Мир детской республики, придуманный и воплощенный паном Корчаком, команда Анны Коонен выстроила необычайно тонко — он прост и при этом метафоричен. Куклы плоские, на палках (у профессионалов это называется на потычках), маски — всего их под триста — придумала художница Александра Громова. Как будто детской рукой нарисованы — от этого они обаятельно неправильные, маленькие и в рост человека, забавные. Плоскостные и в виде масок на лицах актеров. Да, кукольных разноразмерных фигурок под три сотни, а актеров, работающих с ними, всего-то девять, и остается только поражаться и восхищаться, с какой ловкостью они успевают переходить, перебегать или просто в открытую рыбкой нырять с одного уровня в другой. Кукольники тут и как акробаты — иначе не успеть поменять куклу, встать в новую мизансцену. Но труппа в Рязанском театре отменная, способна, кажется, на невозможное.

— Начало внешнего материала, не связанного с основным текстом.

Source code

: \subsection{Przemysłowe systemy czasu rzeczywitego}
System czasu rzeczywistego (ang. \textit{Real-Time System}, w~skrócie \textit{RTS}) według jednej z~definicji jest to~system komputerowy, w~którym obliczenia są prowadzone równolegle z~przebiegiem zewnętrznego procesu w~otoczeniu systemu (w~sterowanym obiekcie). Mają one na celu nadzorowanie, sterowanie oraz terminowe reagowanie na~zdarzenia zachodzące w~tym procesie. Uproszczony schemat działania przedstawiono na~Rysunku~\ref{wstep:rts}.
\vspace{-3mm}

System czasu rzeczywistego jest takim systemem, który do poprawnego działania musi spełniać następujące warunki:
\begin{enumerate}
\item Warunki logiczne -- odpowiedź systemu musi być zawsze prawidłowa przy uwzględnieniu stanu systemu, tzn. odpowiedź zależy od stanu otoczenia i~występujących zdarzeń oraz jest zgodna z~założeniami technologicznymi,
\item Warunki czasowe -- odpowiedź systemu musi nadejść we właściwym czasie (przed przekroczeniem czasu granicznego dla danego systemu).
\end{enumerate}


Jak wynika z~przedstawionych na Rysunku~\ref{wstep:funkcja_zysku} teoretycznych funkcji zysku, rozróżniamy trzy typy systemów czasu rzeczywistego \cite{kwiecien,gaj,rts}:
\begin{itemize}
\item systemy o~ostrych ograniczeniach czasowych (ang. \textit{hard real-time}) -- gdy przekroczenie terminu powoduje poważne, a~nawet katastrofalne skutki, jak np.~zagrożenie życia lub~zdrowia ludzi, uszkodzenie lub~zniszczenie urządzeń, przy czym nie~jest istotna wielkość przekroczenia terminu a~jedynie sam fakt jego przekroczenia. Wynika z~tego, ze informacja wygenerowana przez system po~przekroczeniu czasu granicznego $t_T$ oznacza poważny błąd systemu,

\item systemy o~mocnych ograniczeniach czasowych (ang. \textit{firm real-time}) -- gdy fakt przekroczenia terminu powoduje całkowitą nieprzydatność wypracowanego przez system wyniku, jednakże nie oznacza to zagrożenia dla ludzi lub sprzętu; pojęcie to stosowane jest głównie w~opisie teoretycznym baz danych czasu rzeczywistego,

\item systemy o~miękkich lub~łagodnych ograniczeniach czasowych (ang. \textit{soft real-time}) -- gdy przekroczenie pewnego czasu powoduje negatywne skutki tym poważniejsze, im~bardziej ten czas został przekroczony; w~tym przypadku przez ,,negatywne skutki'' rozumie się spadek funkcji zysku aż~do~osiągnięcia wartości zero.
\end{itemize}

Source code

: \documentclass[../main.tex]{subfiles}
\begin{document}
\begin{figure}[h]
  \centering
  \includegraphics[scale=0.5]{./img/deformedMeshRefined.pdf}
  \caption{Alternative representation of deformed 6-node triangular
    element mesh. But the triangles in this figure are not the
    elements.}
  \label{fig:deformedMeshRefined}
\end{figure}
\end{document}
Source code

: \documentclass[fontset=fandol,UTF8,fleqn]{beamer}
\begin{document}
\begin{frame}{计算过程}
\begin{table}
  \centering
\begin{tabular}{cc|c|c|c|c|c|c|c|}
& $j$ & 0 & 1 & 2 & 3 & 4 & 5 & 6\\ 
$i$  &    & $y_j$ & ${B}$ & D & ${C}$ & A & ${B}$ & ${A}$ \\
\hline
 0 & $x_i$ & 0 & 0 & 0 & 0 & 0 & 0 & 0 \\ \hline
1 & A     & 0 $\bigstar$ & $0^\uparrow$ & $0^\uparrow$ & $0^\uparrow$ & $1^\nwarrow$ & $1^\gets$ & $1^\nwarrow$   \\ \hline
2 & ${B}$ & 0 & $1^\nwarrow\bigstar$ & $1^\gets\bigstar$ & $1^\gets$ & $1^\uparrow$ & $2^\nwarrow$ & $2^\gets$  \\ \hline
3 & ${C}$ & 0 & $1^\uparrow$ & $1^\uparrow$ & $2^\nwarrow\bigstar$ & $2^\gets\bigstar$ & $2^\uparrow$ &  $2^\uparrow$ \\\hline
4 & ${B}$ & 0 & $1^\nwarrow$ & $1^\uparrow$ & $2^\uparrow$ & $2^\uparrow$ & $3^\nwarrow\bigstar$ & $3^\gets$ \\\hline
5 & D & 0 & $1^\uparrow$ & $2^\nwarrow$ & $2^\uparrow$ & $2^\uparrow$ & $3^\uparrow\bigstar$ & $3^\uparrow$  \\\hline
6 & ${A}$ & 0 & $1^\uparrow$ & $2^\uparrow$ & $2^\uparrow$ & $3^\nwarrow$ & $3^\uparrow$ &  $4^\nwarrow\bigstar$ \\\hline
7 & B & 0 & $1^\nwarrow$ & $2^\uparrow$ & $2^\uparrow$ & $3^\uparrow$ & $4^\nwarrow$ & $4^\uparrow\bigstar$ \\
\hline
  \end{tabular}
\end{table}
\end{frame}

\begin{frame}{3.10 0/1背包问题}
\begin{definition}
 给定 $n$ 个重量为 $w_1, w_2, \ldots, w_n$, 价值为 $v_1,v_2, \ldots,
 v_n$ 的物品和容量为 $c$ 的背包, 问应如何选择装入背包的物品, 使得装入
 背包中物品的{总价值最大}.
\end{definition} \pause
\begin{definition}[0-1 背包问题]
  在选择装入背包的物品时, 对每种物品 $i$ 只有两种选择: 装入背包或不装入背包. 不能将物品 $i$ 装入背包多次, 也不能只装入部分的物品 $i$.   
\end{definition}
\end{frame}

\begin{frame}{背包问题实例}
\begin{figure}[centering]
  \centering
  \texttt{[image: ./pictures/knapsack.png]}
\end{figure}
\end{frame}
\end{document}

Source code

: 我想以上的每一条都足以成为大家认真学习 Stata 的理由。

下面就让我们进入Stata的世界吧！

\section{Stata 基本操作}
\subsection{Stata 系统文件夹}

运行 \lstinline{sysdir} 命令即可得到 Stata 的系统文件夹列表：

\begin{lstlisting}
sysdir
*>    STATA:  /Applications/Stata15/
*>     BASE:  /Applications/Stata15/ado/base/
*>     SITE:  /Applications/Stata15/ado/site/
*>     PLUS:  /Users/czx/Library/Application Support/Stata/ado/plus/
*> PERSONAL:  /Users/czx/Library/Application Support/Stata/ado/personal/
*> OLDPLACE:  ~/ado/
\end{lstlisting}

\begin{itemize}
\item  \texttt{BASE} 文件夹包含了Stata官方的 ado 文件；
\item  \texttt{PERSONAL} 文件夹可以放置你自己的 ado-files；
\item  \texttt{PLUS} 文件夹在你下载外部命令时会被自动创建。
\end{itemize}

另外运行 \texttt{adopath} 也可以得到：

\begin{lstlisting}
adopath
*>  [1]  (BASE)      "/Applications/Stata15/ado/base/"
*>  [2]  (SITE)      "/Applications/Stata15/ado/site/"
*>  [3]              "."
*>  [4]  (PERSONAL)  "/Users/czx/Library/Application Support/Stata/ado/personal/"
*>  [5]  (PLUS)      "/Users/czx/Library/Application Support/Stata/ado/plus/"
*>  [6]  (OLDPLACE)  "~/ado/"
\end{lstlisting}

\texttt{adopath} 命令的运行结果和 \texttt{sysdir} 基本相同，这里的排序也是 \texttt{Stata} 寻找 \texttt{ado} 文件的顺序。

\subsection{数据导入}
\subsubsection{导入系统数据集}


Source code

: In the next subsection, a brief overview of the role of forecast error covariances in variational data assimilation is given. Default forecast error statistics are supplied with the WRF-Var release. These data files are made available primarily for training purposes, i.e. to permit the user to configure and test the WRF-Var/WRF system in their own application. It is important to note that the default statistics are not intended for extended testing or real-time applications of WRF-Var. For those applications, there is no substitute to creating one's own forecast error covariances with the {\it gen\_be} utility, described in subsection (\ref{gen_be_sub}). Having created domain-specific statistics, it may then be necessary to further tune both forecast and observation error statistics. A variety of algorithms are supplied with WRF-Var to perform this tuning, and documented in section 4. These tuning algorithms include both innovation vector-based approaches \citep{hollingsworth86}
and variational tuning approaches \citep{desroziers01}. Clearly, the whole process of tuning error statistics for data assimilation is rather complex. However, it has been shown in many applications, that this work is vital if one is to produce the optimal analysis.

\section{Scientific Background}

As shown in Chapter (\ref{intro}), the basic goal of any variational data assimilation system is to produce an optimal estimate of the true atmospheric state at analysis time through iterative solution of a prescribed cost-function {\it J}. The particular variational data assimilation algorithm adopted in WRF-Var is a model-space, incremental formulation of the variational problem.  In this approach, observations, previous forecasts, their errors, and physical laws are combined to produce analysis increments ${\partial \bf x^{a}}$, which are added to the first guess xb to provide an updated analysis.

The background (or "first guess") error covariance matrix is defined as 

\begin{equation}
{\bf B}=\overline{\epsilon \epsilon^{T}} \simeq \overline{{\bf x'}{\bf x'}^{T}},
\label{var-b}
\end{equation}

Детская жизнь в противоположность взрослой у Коонен полна летних приключений, открытий и радости, как будто на дворе не 1939 год и никаких в помине немецких солдат, начавших Вторую мировую войну с захвата Польши. Но так выстроен спектакль, что сначала робкие, а потом все чаще возникающие метафоры обозначат тот нечеловеческий ужас, который ждет и Польшу, и Европу, и детей пана доктора с ним самим. Звезда мелькнет на небе, но шестиконечная, которой потом позорно припечатают все еврейское население, отправив его в гетто. Поезд, отбывающий в летний лагерь, вначале заставит вздрогнуть — ведь в поезд по возвращении в Варшаву погрузят Ривку, Блюмку, маленького Абрамчика и остальных ребят, чтобы отправить в лагерь смерти. Дети имеют право на смерть…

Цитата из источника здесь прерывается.